THE INVISIBLE FIRST LADY….Bloggers have a tendency to rake the press over the coals for writing anything less than detailed 5,000 word investigations of each candidate’s policy positions on after-school daycare and marine hatchery protection. But life isn’t like that: the vast majority of people are bored by this stuff and want to know what the candidates are like on a personal basis, who their supporters are, whether they’re moving up or down in the polls, and so forth. Sure, that means we get occasional stories about Wesley Clark’s argyle sweaters, but so what?
(Quick, name the main policy differences between the top five Dem candidates. You have one minute. Hmmm, you can’t do it….?)
In this vein, Tacitus’ Macallan, hardly a Howard Dean supporter, suggests that today’s New York Times story about him was a hit piece. “Frankly, I thought their treatment was a little creepy.
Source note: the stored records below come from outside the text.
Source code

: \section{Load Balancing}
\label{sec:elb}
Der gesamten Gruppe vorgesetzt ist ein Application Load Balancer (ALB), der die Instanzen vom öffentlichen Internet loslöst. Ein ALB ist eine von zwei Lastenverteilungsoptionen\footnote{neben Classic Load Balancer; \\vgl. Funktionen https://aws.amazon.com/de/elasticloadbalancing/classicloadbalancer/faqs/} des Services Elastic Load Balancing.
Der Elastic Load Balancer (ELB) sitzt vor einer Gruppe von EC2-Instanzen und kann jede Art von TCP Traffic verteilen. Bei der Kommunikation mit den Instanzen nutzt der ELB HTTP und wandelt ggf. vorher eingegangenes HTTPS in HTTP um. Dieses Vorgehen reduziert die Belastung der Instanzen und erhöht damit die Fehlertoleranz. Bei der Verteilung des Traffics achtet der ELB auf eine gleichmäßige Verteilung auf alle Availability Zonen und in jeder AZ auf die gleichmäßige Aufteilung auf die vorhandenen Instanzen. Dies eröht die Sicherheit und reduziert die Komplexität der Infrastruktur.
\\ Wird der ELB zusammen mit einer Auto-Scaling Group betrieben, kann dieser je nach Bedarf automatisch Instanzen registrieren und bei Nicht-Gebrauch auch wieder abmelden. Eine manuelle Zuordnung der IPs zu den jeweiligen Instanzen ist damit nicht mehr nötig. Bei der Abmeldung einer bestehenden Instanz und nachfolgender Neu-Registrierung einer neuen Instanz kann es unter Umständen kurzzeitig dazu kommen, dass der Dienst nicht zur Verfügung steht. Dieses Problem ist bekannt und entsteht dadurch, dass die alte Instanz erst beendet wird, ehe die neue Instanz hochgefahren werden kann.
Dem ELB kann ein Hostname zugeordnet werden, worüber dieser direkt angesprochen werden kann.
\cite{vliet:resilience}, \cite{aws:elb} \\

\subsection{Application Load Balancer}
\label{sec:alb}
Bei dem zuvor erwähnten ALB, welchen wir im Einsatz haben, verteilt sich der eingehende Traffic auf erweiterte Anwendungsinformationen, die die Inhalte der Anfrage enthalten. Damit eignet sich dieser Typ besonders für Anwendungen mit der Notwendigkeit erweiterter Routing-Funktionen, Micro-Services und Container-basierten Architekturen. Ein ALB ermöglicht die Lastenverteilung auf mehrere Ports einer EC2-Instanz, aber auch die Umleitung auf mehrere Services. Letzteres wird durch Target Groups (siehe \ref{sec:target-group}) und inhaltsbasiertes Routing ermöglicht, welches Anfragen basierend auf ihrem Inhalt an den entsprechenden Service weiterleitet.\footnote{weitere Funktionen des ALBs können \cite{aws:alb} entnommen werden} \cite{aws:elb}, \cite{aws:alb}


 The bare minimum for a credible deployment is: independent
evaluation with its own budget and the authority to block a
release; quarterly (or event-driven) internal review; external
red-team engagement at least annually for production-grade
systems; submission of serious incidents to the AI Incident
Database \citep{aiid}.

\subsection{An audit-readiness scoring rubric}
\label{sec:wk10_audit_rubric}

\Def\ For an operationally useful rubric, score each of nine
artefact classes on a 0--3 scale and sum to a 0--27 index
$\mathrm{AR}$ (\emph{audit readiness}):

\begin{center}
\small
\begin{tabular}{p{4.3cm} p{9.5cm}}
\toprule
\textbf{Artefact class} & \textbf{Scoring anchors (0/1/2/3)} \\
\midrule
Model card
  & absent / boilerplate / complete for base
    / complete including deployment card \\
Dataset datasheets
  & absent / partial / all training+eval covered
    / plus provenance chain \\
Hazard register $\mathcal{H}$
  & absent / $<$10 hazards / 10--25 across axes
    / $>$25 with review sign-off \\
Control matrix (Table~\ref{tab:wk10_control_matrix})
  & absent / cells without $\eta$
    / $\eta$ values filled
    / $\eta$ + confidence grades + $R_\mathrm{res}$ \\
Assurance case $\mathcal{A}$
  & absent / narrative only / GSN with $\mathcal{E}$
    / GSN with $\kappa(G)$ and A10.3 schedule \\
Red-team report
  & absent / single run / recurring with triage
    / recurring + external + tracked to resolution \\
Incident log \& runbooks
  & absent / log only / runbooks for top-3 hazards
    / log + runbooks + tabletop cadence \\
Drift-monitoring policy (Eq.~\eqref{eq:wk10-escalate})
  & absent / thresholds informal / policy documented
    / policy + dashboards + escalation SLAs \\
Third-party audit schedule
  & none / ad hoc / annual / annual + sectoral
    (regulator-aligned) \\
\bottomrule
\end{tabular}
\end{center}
One could report the same facts without the wink and the nod.”
So I clicked the link and read it, and it turns out to be a story about the fact that Dean’s wife is virtually invisible: she doesn’t campaign with him, she gives almost no interviews, and apparently she’s flatly uninterested in politics. Is that out of bounds?
I don’t see how. You can quibble over the exact quotes the reporter used here and there, but basically, as First Lady expert Myra Gutin said, “The whole thing has just struck me as a little odd.” And it is. Maybe it shouldn’t be in some alternate universe utopia, but in this one it is. And it’s something people are interested in hearing about.
This kind of reporting isn’t a reflection on the press, it’s a reflection on human nature: after all, People magazine outsells The New Republic about 50 to 1. Way more people vote for presidents based on personal qualities than on substantive policy positions, and I don’t see any reason why even the New York Times shouldn’t acknowledge that. It’s all part of the package.